= TASK TO COMPLETE =
Please copy out every line in the records below that includes the word "Launch".

[Extracted records]
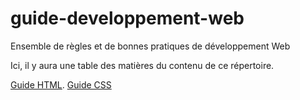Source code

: # guide-developpement-web
Ensemble de règles et de bonnes pratiques de développement Web

Ici, il y aura une table des matières du contenu de ce répertoire.

[Guide HTML](guide-html.md). 
[Guide CSS](guide-css.md) 
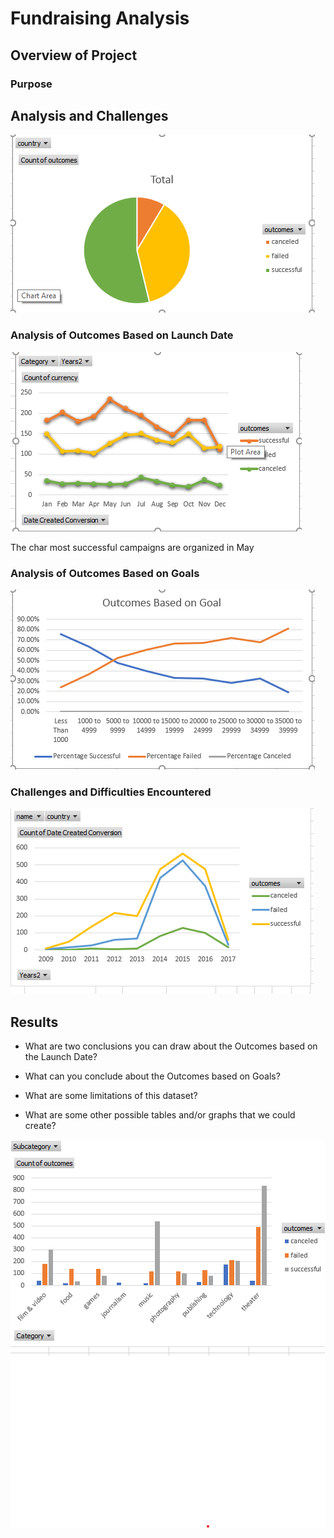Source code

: # Fundraising Analysis
## Overview of Project
### Purpose
## Analysis and Challenges
![count outcomes countries](resources/outcomebuycountries.png)
### Analysis of Outcomes Based on Launch Date
![Launch Date](resources/OutcomesTheaterLaunchDate.png)

The char most successful campaigns are organized in May
### Analysis of Outcomes Based on Goals
![Outcomes Based on Goals](resources/OutcomesBasedGoals.png)
### Challenges and Difficulties Encountered
![date conversion](resources/trend.png)
## Results
- What are two conclusions you can draw about the Outcomes based on the Launch Date?


- What can you conclude about the Outcomes based on Goals?


- What are some limitations of this dataset?


- What are some other possible tables and/or graphs that we could create?

![the successful and failed of category](resources/outcomecategory.png)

= EXERCISE ANSWER =
### Analysis of Outcomes Based on Launch Date
![Launch Date](resources/OutcomesTheaterLaunchDate.png)
- What are two conclusions you can draw about the Outcomes based on the Launch Date?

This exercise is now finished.